The Azure environment does not require any additional keys. When the agent starts, it use azure.identity.DefaultAzureCredential()
to load the default Azure credentials.
environment:
type: azure
builder:
type: <kaniko|docker>
# URI of the Azure Container Registry repository where the agent will store images.

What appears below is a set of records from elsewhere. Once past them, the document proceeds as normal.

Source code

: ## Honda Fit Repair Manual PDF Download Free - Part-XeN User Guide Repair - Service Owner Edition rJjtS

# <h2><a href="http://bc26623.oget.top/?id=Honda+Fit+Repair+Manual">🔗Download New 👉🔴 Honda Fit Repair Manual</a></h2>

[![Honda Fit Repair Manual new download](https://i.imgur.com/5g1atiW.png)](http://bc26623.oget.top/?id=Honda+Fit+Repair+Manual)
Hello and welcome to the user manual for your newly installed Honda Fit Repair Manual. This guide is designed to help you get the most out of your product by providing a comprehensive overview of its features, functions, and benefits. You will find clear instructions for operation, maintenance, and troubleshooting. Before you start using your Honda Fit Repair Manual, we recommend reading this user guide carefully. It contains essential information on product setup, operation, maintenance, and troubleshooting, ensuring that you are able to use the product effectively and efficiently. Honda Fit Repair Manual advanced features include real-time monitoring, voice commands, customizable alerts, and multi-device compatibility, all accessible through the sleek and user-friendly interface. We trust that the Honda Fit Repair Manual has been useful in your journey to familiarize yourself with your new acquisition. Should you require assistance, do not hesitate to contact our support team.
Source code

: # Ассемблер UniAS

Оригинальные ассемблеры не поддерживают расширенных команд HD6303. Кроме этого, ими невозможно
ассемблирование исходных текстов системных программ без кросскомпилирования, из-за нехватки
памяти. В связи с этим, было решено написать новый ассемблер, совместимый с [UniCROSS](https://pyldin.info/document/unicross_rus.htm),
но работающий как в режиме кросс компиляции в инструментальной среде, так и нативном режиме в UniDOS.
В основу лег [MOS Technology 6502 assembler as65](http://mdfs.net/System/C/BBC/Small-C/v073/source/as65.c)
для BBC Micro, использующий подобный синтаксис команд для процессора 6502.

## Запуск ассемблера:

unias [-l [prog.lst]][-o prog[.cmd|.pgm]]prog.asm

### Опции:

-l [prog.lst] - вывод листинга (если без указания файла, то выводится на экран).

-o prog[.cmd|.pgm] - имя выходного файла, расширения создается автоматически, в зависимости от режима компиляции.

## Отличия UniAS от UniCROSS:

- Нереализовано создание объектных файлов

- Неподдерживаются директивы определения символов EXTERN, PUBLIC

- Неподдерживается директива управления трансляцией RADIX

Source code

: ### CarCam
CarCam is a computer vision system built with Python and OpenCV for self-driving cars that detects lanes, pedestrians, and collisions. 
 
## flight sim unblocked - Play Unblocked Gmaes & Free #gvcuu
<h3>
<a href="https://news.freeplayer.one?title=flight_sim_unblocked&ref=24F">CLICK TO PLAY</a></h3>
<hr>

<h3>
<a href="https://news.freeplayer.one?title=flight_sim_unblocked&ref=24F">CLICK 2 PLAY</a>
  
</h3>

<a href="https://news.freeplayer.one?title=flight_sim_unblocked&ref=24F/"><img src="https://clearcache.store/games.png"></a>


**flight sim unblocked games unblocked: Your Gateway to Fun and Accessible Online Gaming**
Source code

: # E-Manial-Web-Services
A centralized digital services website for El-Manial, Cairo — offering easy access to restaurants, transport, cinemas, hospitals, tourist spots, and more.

destination: https://<registry-name>.azurecr.io/<repository-name>
# If using Kaniko, specify the Azure Blob Storage container where the agent
# will store the build context.
build-context-store: https://<storage-account-name>.blob.core.windows.net/<container-name>
See the azure-identity
documentation for more information on how to configure default Azure credentials.
Agent permissions
The agent permissions required vary by use case.
Cloud registry permissions
Below are the permissions that are generally required by launch agents to interact with cloud registries.
- Amazon Web Services
- Google Cloud
- Azure
{
'Version': '2012-10-17',
'Statement':
[
{
'Effect': 'Allow',
'Action':
[
'ecr:CreateRepository',
'ecr:UploadLayerPart',
'ecr:PutImage',
'ecr:CompleteLayerUpload',
'ecr:InitiateLayerUpload',
'ecr:DescribeRepositories',
'ecr:DescribeImages',
'ecr:BatchCheckLayerAvailability',
'ecr:BatchDeleteImage',
],
'Resource': 'arn:aws:ecr:<region>:<account-id>:repository/<repository>',
},
{
'Effect': 'Allow',
'Action': 'ecr:GetAuthorizationToken',
'Resource': '*',
},
],
}
artifactregistry.dockerimages.list;
artifactregistry.repositories.downloadArtifacts;
artifactregistry.repositories.list;
artifactregistry.repositories.uploadArtifacts;
Add the AcrPush
role if you use the Kaniko builder.
Storage permissions for Kaniko
The launch agent requires permission to push to cloud storage if the agent uses the Kaniko builder. Kaniko uses a context store outside of the pod running the build job.
- Amazon Web Services
- Google Cloud
- Azure
The recommended context store for the Kaniko builder on AWS is Amazon S3. The following policy can be used to give the agent access to an S3 bucket:
{
"Version": "2012-10-17",
"Statement": [
{
"Sid": "ListObjectsInBucket",
"Effect": "Allow",
"Action": ["s3:ListBucket"],
"Resource": ["arn:aws:s3:::<BUCKET-NAME>"]
},
{
"Sid": "AllObjectActions",
"Effect": "Allow",
"Action": "s3:*Object",
"Resource": ["arn:aws:s3:::<BUCKET-NAME>/*"]
}
]
}
On GCP, the following IAM permissions are required for the agent to upload build contexts to GCS:
storage.buckets.get;
storage.objects.create;
storage.objects.delete;
storage.objects.get;
The Storage Blob Data Contributor role is required in order for the agent to upload build contexts to Azure Blob Storage.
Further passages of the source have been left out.